Tip 6: Mornings are Best.
All things being equal, it is best for your holiday studying to take place in the morning so you have the entire day ahead of you to enjoy. If you save your EPPP prep for the evening, you may have to pull yourself away from an enjoyable activity with family and friends or risk leaving it until too late once everyone else has gone to bed and you are too tired to study effectively. This is not a hard and fast rule, but it does represent one very good best practice.
Tip 7: Find a Distraction-Free Environment.
One of the reasons that studying during the holidays is difficult is not that we don’t have enough time – sometimes we even have more time during the holidays. Rather, the difficulty often arises from there being so many distractions. At all times, but especially during the holidays, it’s important to find a distraction-free environment as you study for the EPPP.
It would be better to study for half an hour by yourself in a quiet room then for 3 hours around the Christmas tree having to fight off distractions and getting frustrated with everyone.

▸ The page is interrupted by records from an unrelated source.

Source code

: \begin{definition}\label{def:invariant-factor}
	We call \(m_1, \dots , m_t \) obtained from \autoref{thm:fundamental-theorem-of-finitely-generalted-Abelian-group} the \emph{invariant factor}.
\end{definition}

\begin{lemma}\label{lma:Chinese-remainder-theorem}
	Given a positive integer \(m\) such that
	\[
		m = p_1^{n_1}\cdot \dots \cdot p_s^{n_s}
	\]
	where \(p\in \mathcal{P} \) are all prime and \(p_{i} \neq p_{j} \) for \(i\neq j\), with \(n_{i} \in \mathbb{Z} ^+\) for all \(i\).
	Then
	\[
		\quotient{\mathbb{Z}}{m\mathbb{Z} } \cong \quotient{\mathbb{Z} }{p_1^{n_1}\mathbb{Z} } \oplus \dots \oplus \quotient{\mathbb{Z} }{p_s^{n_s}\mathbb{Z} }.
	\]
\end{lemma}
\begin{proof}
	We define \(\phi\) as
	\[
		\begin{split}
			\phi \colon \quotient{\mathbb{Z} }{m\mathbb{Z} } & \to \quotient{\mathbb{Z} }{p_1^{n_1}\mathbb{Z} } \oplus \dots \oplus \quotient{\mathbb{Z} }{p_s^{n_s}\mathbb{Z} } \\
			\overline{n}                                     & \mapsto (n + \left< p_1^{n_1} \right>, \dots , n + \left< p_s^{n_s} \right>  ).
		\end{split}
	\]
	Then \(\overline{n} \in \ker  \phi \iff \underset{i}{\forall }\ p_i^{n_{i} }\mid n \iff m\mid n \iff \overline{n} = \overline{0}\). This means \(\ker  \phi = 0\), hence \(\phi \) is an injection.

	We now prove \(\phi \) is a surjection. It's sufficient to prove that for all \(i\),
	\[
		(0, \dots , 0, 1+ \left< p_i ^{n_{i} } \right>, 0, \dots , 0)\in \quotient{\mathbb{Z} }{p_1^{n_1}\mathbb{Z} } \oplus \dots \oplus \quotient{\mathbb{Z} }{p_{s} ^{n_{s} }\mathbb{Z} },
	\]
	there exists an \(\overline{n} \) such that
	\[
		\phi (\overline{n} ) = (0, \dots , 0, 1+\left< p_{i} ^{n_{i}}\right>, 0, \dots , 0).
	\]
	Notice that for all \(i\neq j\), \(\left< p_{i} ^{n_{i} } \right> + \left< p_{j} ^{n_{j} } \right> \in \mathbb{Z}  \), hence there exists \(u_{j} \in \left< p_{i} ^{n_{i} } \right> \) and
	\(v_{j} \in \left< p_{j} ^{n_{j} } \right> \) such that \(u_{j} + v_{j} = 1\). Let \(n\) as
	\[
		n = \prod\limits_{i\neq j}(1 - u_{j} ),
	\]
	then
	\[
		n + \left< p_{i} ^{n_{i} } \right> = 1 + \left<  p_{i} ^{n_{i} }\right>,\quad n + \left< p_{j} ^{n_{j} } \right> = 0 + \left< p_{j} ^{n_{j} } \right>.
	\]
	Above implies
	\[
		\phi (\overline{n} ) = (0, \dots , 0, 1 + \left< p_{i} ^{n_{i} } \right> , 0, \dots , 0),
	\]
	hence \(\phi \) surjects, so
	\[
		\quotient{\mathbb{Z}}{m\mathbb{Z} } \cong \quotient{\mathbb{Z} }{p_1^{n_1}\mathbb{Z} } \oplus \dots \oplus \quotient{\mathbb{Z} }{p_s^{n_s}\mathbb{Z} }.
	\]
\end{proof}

Finding a distraction-free environment may be challenging during the holidays, especially if you are sharing a house with relatives or vacationing with your family. But wherever possible, we recommend you try to achieve some seclusion when doing your holiday studies. This will work for your benefit as well as the benefit of those around you. Places to study could include a local library, a coffee shop, or even just sitting alone in your car.
Tip 8: Keep Your Holidays Restful and Sober.
It is ironic that Christmas and New Years are supposed to be times of relaxation and fun, yet often family members bring their baggage and unresolved issues into the holiday. As much as possible, try to avoid holiday stress with family members since stress and anxiety can tax the part of the brain needed for acquisition, consolidation, and recall. Develop a plan beforehand for how you’re going to respond to stressful situations so they don’t catch you off guard.
Also avoid overdrinking during the holidays as too much alcohol use can result in memory loss.
Along the same lines, it is important to get plenty of sleep and to avoid prolonged nighttime parties that could result in sleep deprivation. In order to turn study sessions into long-term memories, we need to engage in acquisition, consolidation, and recall. The first and third of these (acquisition and recall) take place when you are awake. Consolidation, on the other hand, largely occurs while you’re sleeping. So during the holidays, don’t shortchange yourself on sleep. If for some reason you are not able to get sufficient sleep at night, don’t be afraid to take a nap the next day.
Tip 9: Protect Your Working Memory.
Even when secluded by yourself, you may still have to contend with a myriad of mental distractions. For example, as you are going through your EPPP preparation materials, you may suddenly remember a present you forgot to buy someone or arrangements that need to be made in time for Christmas or New Years. The human brain is only capable of holding onto around seven things at once, plus or minus two. Thus, in order to achieve acquisition, consolidation, and recall of material, you need to be able to study without your working memory being bombarded with holiday distractions.
Fortunately, the solution to this problem is fairly simple. During your studies, keep a pad of paper on hand. As things to do come to mind, write them down on the paper and then forget about it and immediately return to your studies. The act of committing a thought to paper is enormously helpful in freeing the brain to no longer feel the need to hold onto something.
Tip 10: Keep Your Holidays Joyful.
Finally, allow yourself to enjoy this time of year. Use the holidays as an opportunity to connect with your significant other, and to pursue activities you have recently been neglecting, whether that’s watching your favorite TV show, hiking, reading, or meditating. Above all, as you spend time with those you love, remind yourself why you want to be a psychologist and the factors that first started you down this road.